UNITED STATES DEPARTMENT OF LABOR,
Respondent.
ON PETITION FOR REVIEW OF A FINAL DECISION AND ORDER
OF THE UNITED STATES SECRETARY OF LABOR
Before
Torruella, Chief Judge,
Cyr, and Lynch, Circuit Judges.
Randall E. Nash, with whom Matthew E. Dwyer and Dwyer &
Jenkins were on brief, for petitioner.
Mary J. Rieser, Attorney, U.S. Dept. of Labor, with whom
Thomas S. Williamson, Jr., Solicitor of Labor, Gail V. Coleman,
Deputy Associate Solicitor, U.S. Dept. of Labor, and William J.
Stone, Counsel for Appellate Litigation, U.S. Dept. of Labor,
were on brief, for respondent.
Per Curiam.
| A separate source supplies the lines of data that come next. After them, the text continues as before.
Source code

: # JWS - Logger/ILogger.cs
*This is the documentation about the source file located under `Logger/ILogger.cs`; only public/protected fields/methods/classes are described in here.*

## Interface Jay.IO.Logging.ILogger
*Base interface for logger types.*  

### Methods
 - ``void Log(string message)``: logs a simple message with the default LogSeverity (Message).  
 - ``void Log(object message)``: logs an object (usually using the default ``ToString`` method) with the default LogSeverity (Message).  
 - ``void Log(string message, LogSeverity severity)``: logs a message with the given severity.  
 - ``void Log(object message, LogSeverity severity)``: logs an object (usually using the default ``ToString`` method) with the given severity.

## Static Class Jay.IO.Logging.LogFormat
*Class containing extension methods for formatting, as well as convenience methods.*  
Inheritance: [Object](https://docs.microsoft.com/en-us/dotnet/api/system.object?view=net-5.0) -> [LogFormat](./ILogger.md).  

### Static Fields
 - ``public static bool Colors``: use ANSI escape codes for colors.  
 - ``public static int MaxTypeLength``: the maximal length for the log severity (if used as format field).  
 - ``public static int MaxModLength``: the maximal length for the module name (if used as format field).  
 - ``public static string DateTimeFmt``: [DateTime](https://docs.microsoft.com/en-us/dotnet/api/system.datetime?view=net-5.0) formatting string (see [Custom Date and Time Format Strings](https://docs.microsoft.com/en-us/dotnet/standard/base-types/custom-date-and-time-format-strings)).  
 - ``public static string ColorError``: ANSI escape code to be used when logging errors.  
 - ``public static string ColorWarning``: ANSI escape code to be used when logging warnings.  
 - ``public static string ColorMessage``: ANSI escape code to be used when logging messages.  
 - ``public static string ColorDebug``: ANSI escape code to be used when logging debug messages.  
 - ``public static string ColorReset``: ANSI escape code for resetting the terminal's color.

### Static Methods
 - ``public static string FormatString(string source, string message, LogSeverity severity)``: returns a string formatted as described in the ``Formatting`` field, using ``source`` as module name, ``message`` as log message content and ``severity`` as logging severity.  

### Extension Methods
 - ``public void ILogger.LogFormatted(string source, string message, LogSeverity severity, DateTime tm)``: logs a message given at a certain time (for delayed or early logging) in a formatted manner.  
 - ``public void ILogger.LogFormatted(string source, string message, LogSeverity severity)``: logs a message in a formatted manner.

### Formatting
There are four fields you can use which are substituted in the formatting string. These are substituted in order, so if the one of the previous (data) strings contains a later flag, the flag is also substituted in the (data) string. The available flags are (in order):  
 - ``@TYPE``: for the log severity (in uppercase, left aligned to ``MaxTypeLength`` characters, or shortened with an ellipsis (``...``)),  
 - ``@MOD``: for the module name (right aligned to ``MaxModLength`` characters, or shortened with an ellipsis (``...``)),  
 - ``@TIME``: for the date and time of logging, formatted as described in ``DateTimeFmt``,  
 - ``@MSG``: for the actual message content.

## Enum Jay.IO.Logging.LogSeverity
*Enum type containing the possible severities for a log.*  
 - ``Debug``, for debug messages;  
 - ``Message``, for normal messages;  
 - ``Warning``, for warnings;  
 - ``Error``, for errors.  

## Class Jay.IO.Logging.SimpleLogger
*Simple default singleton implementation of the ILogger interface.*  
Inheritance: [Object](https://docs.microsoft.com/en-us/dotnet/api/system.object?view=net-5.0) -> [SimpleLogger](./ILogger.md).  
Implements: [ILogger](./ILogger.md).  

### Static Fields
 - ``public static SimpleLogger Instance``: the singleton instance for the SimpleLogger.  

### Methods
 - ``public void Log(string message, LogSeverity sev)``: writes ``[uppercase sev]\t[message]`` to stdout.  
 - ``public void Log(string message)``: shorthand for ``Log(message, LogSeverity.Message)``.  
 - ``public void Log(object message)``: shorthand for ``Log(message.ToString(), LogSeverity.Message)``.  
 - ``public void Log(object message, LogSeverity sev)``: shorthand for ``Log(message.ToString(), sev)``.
Robert Delaney, an employee of
Per Curiam.
Massachusetts Correctional Industries ("MCI"), was
transferred from his position at the Walpole state prison
after complaining about being exposed to toxic chemicals on
the job. He now appeals from the Secretary of Labor's
dismissal of his complaint under the whistleblower protection
provisions of the Toxic Substances Control Act ("TSCA"), 15
U.S.C. 2622 et seq. (1988).1 We affirm the Secretary's
determination that it was not Delaney's whistleblowing
activity that resulted in his transfer, but rather the
perceived security problem he posed for the prison (his
employer's client) by the manner in which he chose to voice
his concerns. In so doing, we reject Delaney's attack on the
Secretary's finding as not supported by substantial evidence
and his attempt to recharacterize this case as one requiring
a "mixed motive" analysis.
The Department of Labor's Findings
Robert Delaney works for MCI, which contracts to
provide services for the Massachusetts state prisons. From
1987 to 1990, Delaney worked as an instructor in the license
plate shop of the maximum security prison in Walpole,
Massachusetts. He complained repeatedly to his employer
(MCI, not the prison) from 1988 to 1990 about being exposed
1. We have jurisdiction under 15 U.S.C. 2622(c)(1).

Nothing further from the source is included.